Problem description: For every line in the records that has the word "experienced", make a copy.

Input material:

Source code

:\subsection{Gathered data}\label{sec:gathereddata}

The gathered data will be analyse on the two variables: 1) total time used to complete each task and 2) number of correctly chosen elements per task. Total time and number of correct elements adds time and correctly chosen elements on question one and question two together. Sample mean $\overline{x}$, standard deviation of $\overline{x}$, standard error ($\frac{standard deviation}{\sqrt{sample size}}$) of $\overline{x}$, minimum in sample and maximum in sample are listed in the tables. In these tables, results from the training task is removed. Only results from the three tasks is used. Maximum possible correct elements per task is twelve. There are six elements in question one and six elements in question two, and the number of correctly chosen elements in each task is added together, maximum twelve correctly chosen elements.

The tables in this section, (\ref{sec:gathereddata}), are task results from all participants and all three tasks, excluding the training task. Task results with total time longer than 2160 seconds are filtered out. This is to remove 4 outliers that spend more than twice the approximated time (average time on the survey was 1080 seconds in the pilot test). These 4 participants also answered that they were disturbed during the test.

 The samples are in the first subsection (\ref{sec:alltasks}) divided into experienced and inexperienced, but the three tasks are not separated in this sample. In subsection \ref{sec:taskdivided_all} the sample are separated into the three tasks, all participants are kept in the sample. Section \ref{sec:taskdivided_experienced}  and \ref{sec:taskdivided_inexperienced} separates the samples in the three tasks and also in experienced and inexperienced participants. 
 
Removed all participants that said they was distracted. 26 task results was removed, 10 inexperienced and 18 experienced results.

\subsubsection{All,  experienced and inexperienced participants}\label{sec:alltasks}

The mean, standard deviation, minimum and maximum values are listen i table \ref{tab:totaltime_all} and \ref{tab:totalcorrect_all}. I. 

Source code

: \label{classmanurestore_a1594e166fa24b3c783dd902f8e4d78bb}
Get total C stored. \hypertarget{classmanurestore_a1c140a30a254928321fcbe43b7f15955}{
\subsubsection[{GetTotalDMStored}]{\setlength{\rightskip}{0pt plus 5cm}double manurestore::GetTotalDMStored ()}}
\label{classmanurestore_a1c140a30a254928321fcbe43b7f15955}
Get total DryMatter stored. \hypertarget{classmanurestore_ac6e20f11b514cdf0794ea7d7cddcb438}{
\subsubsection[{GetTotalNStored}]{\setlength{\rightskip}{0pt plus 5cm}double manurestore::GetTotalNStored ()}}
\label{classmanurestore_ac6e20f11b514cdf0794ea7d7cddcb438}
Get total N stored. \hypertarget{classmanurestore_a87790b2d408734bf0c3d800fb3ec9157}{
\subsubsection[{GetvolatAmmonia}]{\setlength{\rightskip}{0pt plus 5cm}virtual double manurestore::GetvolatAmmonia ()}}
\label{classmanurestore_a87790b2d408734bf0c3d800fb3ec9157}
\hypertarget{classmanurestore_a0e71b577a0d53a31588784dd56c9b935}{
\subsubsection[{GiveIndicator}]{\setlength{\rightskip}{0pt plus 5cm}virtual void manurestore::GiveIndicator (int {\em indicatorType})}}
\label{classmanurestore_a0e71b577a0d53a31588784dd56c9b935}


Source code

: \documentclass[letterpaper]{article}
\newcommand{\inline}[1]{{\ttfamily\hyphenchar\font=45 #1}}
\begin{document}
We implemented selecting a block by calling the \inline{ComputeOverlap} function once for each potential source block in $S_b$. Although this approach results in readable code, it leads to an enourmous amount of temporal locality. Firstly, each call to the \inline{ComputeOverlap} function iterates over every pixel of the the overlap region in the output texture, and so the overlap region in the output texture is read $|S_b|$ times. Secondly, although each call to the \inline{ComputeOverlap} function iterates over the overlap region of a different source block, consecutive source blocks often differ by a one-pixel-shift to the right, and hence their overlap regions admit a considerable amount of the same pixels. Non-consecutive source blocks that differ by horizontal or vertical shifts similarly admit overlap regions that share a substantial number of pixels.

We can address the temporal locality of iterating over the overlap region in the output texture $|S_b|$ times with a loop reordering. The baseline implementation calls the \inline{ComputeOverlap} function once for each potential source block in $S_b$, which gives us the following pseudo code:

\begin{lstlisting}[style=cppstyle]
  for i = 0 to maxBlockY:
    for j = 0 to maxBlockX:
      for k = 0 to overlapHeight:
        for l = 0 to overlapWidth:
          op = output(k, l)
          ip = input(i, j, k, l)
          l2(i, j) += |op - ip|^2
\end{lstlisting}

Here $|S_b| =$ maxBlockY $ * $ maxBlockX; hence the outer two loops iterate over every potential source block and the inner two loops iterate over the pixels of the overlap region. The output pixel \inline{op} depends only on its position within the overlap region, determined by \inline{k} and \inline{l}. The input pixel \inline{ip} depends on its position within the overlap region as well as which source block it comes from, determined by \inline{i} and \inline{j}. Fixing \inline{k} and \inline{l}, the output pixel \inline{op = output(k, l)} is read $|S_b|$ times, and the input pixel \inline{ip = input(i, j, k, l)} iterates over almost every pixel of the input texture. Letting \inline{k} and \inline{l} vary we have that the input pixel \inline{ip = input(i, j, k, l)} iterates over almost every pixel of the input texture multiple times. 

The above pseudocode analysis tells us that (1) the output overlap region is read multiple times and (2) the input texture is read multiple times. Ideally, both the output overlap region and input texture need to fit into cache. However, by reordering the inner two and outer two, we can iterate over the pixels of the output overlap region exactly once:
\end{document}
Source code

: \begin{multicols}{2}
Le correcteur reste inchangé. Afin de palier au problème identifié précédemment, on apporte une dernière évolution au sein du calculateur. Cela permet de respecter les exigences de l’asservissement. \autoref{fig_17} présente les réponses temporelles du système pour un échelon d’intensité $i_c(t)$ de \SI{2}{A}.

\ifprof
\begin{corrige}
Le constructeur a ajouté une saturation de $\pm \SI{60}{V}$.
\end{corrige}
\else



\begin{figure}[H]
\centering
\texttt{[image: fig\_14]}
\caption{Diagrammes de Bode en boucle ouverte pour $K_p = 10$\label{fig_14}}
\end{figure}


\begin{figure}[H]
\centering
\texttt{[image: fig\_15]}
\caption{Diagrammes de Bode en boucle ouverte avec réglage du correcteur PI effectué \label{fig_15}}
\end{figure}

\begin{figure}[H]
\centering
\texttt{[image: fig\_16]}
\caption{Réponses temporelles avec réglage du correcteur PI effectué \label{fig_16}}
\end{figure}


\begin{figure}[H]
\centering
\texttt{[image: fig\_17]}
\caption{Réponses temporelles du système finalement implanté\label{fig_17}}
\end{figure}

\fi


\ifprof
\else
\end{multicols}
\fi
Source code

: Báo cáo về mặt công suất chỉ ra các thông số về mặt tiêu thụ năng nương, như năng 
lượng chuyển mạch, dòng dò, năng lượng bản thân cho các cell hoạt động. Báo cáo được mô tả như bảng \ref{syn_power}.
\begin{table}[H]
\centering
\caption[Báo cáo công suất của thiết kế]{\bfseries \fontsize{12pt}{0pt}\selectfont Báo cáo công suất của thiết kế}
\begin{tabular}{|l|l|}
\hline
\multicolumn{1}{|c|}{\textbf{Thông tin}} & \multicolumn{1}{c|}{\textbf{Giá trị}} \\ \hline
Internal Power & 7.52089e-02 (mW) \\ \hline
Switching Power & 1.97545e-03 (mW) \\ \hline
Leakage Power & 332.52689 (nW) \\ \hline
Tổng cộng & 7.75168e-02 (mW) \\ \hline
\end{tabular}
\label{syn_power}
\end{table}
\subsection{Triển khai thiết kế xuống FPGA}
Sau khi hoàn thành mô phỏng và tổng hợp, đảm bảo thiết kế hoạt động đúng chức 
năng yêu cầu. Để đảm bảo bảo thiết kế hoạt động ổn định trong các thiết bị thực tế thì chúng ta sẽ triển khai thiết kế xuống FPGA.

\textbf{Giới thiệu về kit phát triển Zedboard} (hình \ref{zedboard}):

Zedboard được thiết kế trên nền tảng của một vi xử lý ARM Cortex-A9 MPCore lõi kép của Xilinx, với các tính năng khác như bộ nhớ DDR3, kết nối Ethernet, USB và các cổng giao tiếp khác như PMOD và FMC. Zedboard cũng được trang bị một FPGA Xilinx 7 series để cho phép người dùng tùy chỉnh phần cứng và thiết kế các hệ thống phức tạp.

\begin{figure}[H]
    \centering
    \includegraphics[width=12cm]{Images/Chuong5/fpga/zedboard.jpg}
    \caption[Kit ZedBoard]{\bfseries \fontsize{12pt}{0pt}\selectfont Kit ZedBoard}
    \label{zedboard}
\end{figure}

Solution to the exercise:
 The samples are in the first subsection (\ref{sec:alltasks}) divided into experienced and inexperienced, but the three tasks are not separated in this sample. In subsection \ref{sec:taskdivided_all} the sample are separated into the three tasks, all participants are kept in the sample. Section \ref{sec:taskdivided_experienced}  and \ref{sec:taskdivided_inexperienced} separates the samples in the three tasks and also in experienced and inexperienced participants. 
Removed all participants that said they was distracted. 26 task results was removed, 10 inexperienced and 18 experienced results.
\subsubsection{All,  experienced and inexperienced participants}\label{sec:alltasks}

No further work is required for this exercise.